Are You Being Squeezed Out?

Are you feeling the squeeze of the Portland market? The following is an article that has compiled information over the years depicting what home buyers are feeling with the increase in price in close-in neighborhoods. 

"Michael Andersen, an affordable housing advocate with Portland for Everyone, posted maps representing five years of rocketing housing prices that make once-affordable dwellings out of reach to most people.

 

In the 2012 map, a scattering of red dots indicate homes for sale priced at $400,000 and above. Maps for 2013 to 2016 show the steady increase in homes that are unaffordable to 63 percent of Portland residents, according to Andersen's research of the latest Census.

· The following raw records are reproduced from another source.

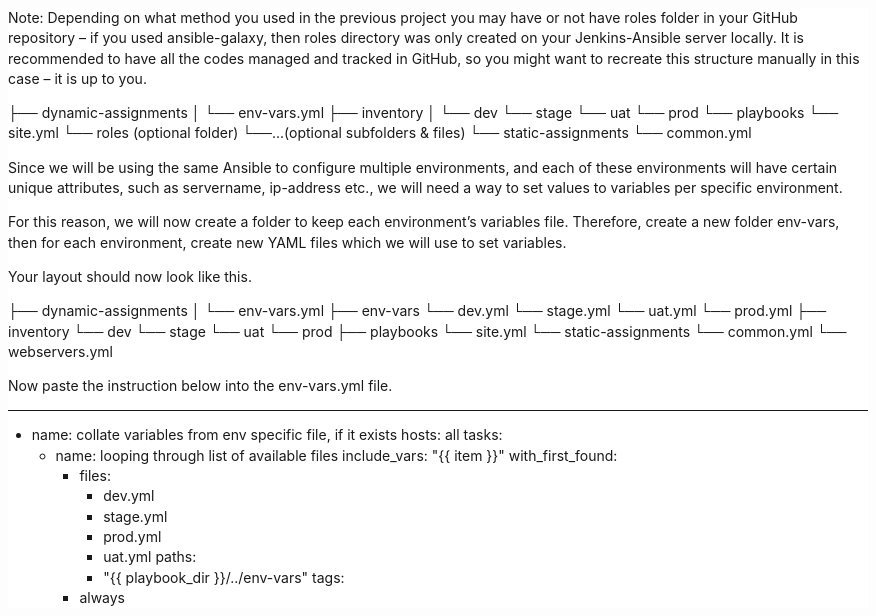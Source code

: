Note: Depending on what method you used in the previous project you may have or not have roles folder in your GitHub repository – if you used ansible-galaxy, then roles directory was only created on your Jenkins-Ansible server locally. It is recommended to have all the codes managed and tracked in GitHub, so you might want to recreate this structure manually in this case – it is up to you.

├── dynamic-assignments
│   └── env-vars.yml
├── inventory
│   └── dev
    └── stage
    └── uat
    └── prod
└── playbooks
    └── site.yml
└── roles (optional folder)
    └──...(optional subfolders & files)
└── static-assignments
    └── common.yml

Since we will be using the same Ansible to configure multiple environments, and each of these environments will have certain unique attributes, such as servername, ip-address etc., we will need a way to set values to variables per specific environment.

For this reason, we will now create a folder to keep each environment’s variables file. Therefore, create a new folder env-vars, then for each environment, create new YAML files which we will use to set variables.

Your layout should now look like this.

├── dynamic-assignments
│   └── env-vars.yml
├── env-vars
    └── dev.yml
    └── stage.yml
    └── uat.yml
    └── prod.yml
├── inventory
    └── dev
    └── stage
    └── uat
    └── prod
├── playbooks
    └── site.yml
└── static-assignments
    └── common.yml
    └── webservers.yml

Now paste the instruction below into the env-vars.yml file.    

---
- name: collate variables from env specific file, if it exists
  hosts: all
  tasks:
    - name: looping through list of available files
      include_vars: "{{ item }}"
      with_first_found:
        - files:
            - dev.yml
            - stage.yml
            - prod.yml
            - uat.yml
          paths:
            - "{{ playbook_dir }}/../env-vars"
      tags:
        - always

Andersen posted his information on Open:Housing, which invites solutions to high-cost housing. Along with the maps, he offered an example of an average-size house in his neighborhood, Southeast Portland's Montavilla.

The 1,700-square-foot house, built in 1949 on a 4,791-square-foot lot at 156 SE 75th Ave., sold last year for $247,500, which breaks down to monthly mortgage payments of $1,200. After a remodel, it's priced at $549,000 and the monthly payment more than doubles.

Housing activists with Portland for Everyone and others want to see smaller homes, duplexes, triplexes and backyard cottages filling urban lots. These types of dwelling, something in between an apartment building and a freestanding house, are sometimes called "missing middle-income housing."

Andersen offered renderings of how a lot for a single-dwelling home could be reconfigured to create living space for more people.

Not everyone supports this approach. Many in Portland are feeling angst about home demolitions, massive redevelopment, rising prices and heavy population growth.

Still, the city is rewriting its comprehensive plan and needs to decide on new rules for infill and multifamily housing.

Portland's Bureau of Planning and Sustainability is researching allowances for design and scale changes in single-dwelling neighborhoods to make way to legally convert a house into multiple units or add small accessory dwellings or cottages."